### EXERCISE REQUIREMENTS
Output the listing exactly, without its pictures.

### SUPPLIED ENTRIES
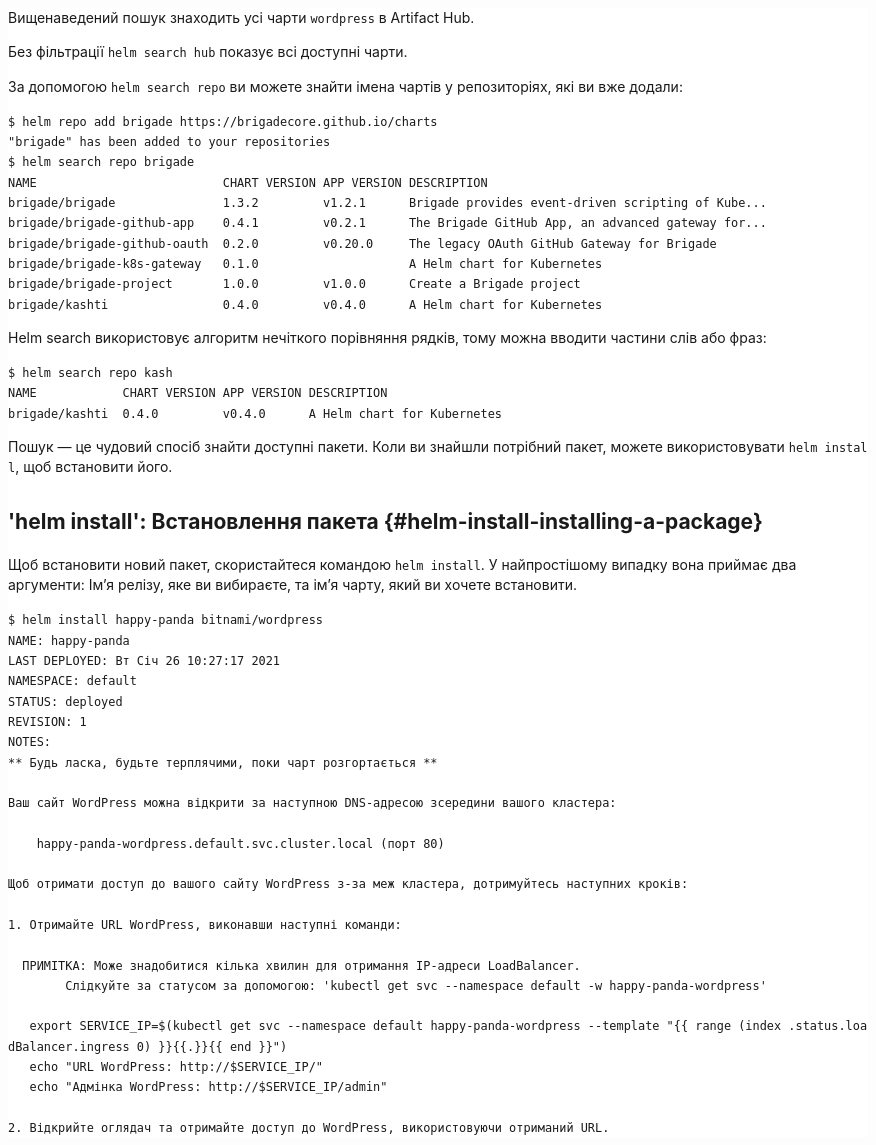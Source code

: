 Вищенаведений пошук знаходить усі чарти `wordpress` в Artifact Hub.

Без фільтрації `helm search hub` показує всі доступні чарти.

За допомогою `helm search repo` ви можете знайти імена чартів у репозиторіях, які ви вже додали:

```console
$ helm repo add brigade https://brigadecore.github.io/charts
"brigade" has been added to your repositories
$ helm search repo brigade
NAME                          CHART VERSION APP VERSION DESCRIPTION
brigade/brigade               1.3.2         v1.2.1      Brigade provides event-driven scripting of Kube...
brigade/brigade-github-app    0.4.1         v0.2.1      The Brigade GitHub App, an advanced gateway for...
brigade/brigade-github-oauth  0.2.0         v0.20.0     The legacy OAuth GitHub Gateway for Brigade
brigade/brigade-k8s-gateway   0.1.0                     A Helm chart for Kubernetes
brigade/brigade-project       1.0.0         v1.0.0      Create a Brigade project
brigade/kashti                0.4.0         v0.4.0      A Helm chart for Kubernetes
```

Helm search використовує алгоритм нечіткого порівняння рядків, тому можна вводити частини слів або фраз:

```console
$ helm search repo kash
NAME            CHART VERSION APP VERSION DESCRIPTION
brigade/kashti  0.4.0         v0.4.0      A Helm chart for Kubernetes
```

Пошук — це чудовий спосіб знайти доступні пакети. Коли ви знайшли потрібний пакет, можете використовувати `helm install`, щоб встановити його.

## 'helm install': Встановлення пакета {#helm-install-installing-a-package}

Щоб встановити новий пакет, скористайтеся командою `helm install`. У найпростішому випадку вона приймає два аргументи: Імʼя релізу, яке ви вибираєте, та імʼя чарту, який ви хочете встановити.

```console
$ helm install happy-panda bitnami/wordpress
NAME: happy-panda
LAST DEPLOYED: Вт Січ 26 10:27:17 2021
NAMESPACE: default
STATUS: deployed
REVISION: 1
NOTES:
** Будь ласка, будьте терплячими, поки чарт розгортається **

Ваш сайт WordPress можна відкрити за наступною DNS-адресою зсередини вашого кластера:

    happy-panda-wordpress.default.svc.cluster.local (порт 80)

Щоб отримати доступ до вашого сайту WordPress з-за меж кластера, дотримуйтесь наступних кроків:

1. Отримайте URL WordPress, виконавши наступні команди:

  ПРИМІТКА: Може знадобитися кілька хвилин для отримання IP-адреси LoadBalancer.
        Слідкуйте за статусом за допомогою: 'kubectl get svc --namespace default -w happy-panda-wordpress'

   export SERVICE_IP=$(kubectl get svc --namespace default happy-panda-wordpress --template "{{ range (index .status.loadBalancer.ingress 0) }}{{.}}{{ end }}")
   echo "URL WordPress: http://$SERVICE_IP/"
   echo "Адмінка WordPress: http://$SERVICE_IP/admin"

2. Відкрийте оглядач та отримайте доступ до WordPress, використовуючи отриманий URL.
```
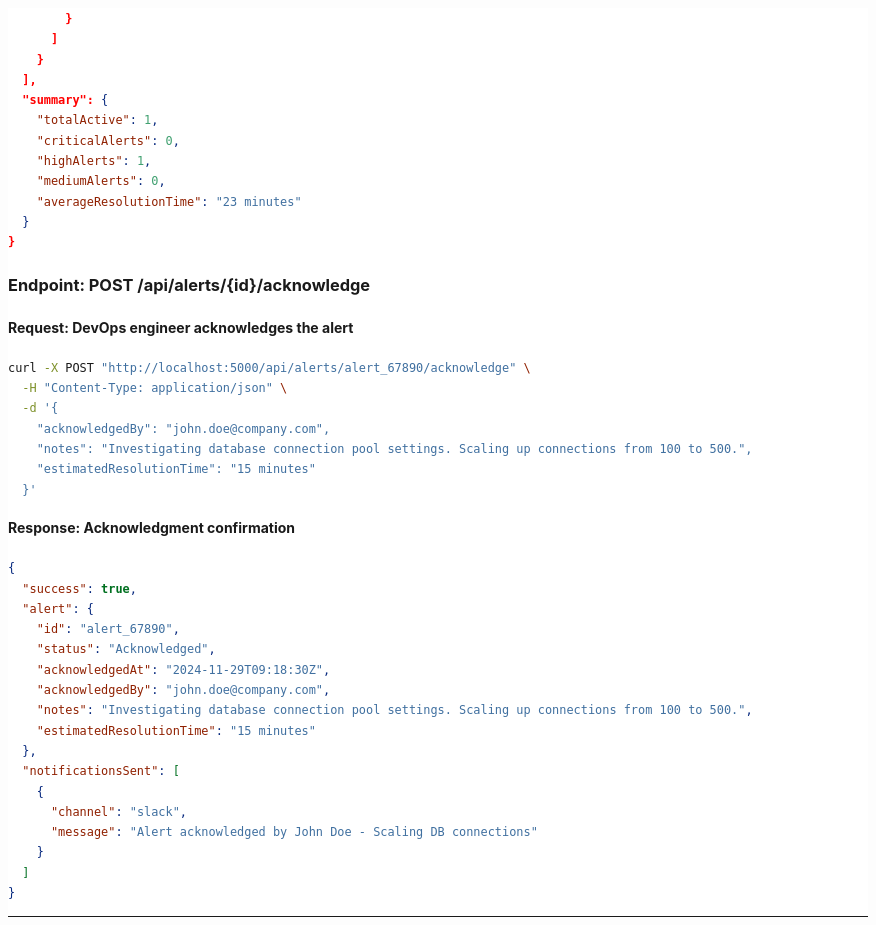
 ```json
        }
      ]
    }
  ],
  "summary": {
    "totalActive": 1,
    "criticalAlerts": 0,
    "highAlerts": 1,
    "mediumAlerts": 0,
    "averageResolutionTime": "23 minutes"
  }
}
```

### **Endpoint: POST /api/alerts/{id}/acknowledge**

#### **Request:** DevOps engineer acknowledges the alert
```bash
curl -X POST "http://localhost:5000/api/alerts/alert_67890/acknowledge" \
  -H "Content-Type: application/json" \
  -d '{
    "acknowledgedBy": "john.doe@company.com",
    "notes": "Investigating database connection pool settings. Scaling up connections from 100 to 500.",
    "estimatedResolutionTime": "15 minutes"
  }'
```

#### **Response:** Acknowledgment confirmation
```json
{
  "success": true,
  "alert": {
    "id": "alert_67890",
    "status": "Acknowledged",
    "acknowledgedAt": "2024-11-29T09:18:30Z",
    "acknowledgedBy": "john.doe@company.com",
    "notes": "Investigating database connection pool settings. Scaling up connections from 100 to 500.",
    "estimatedResolutionTime": "15 minutes"
  },
  "notificationsSent": [
    {
      "channel": "slack",
      "message": "Alert acknowledged by John Doe - Scaling DB connections"
    }
  ]
}
```

---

### YOUR SOLUTION
Source code

: Вищенаведений пошук знаходить усі чарти `wordpress` в Artifact Hub.

Без фільтрації `helm search hub` показує всі доступні чарти.

За допомогою `helm search repo` ви можете знайти імена чартів у репозиторіях, які ви вже додали:

```console
$ helm repo add brigade https://brigadecore.github.io/charts
"brigade" has been added to your repositories
$ helm search repo brigade
NAME                          CHART VERSION APP VERSION DESCRIPTION
brigade/brigade               1.3.2         v1.2.1      Brigade provides event-driven scripting of Kube...
brigade/brigade-github-app    0.4.1         v0.2.1      The Brigade GitHub App, an advanced gateway for...
brigade/brigade-github-oauth  0.2.0         v0.20.0     The legacy OAuth GitHub Gateway for Brigade
brigade/brigade-k8s-gateway   0.1.0                     A Helm chart for Kubernetes
brigade/brigade-project       1.0.0         v1.0.0      Create a Brigade project
brigade/kashti                0.4.0         v0.4.0      A Helm chart for Kubernetes
```

Helm search використовує алгоритм нечіткого порівняння рядків, тому можна вводити частини слів або фраз:

```console
$ helm search repo kash
NAME            CHART VERSION APP VERSION DESCRIPTION
brigade/kashti  0.4.0         v0.4.0      A Helm chart for Kubernetes
```

Пошук — це чудовий спосіб знайти доступні пакети. Коли ви знайшли потрібний пакет, можете використовувати `helm install`, щоб встановити його.

## 'helm install': Встановлення пакета {#helm-install-installing-a-package}

Щоб встановити новий пакет, скористайтеся командою `helm install`. У найпростішому випадку вона приймає два аргументи: Імʼя релізу, яке ви вибираєте, та імʼя чарту, який ви хочете встановити.

```console
$ helm install happy-panda bitnami/wordpress
NAME: happy-panda
LAST DEPLOYED: Вт Січ 26 10:27:17 2021
NAMESPACE: default
STATUS: deployed
REVISION: 1
NOTES:
** Будь ласка, будьте терплячими, поки чарт розгортається **

Ваш сайт WordPress можна відкрити за наступною DNS-адресою зсередини вашого кластера:

    happy-panda-wordpress.default.svc.cluster.local (порт 80)

Щоб отримати доступ до вашого сайту WordPress з-за меж кластера, дотримуйтесь наступних кроків:

1. Отримайте URL WordPress, виконавши наступні команди:

  ПРИМІТКА: Може знадобитися кілька хвилин для отримання IP-адреси LoadBalancer.
        Слідкуйте за статусом за допомогою: 'kubectl get svc --namespace default -w happy-panda-wordpress'

   export SERVICE_IP=$(kubectl get svc --namespace default happy-panda-wordpress --template "{{ range (index .status.loadBalancer.ingress 0) }}{{.}}{{ end }}")
   echo "URL WordPress: http://$SERVICE_IP/"
   echo "Адмінка WordPress: http://$SERVICE_IP/admin"

2. Відкрийте оглядач та отримайте доступ до WordPress, використовуючи отриманий URL.
```
 ```json
        }
      ]
    }
  ],
  "summary": {
    "totalActive": 1,
    "criticalAlerts": 0,
    "highAlerts": 1,
    "mediumAlerts": 0,
    "averageResolutionTime": "23 minutes"
  }
}
```

### **Endpoint: POST /api/alerts/{id}/acknowledge**

#### **Request:** DevOps engineer acknowledges the alert
```bash
curl -X POST "http://localhost:5000/api/alerts/alert_67890/acknowledge" \
  -H "Content-Type: application/json" \
  -d '{
    "acknowledgedBy": "john.doe@company.com",
    "notes": "Investigating database connection pool settings. Scaling up connections from 100 to 500.",
    "estimatedResolutionTime": "15 minutes"
  }'
```

#### **Response:** Acknowledgment confirmation
```json
{
  "success": true,
  "alert": {
    "id": "alert_67890",
    "status": "Acknowledged",
    "acknowledgedAt": "2024-11-29T09:18:30Z",
    "acknowledgedBy": "john.doe@company.com",
    "notes": "Investigating database connection pool settings. Scaling up connections from 100 to 500.",
    "estimatedResolutionTime": "15 minutes"
  },
  "notificationsSent": [
    {
      "channel": "slack",
      "message": "Alert acknowledged by John Doe - Scaling DB connections"
    }
  ]
}
```

---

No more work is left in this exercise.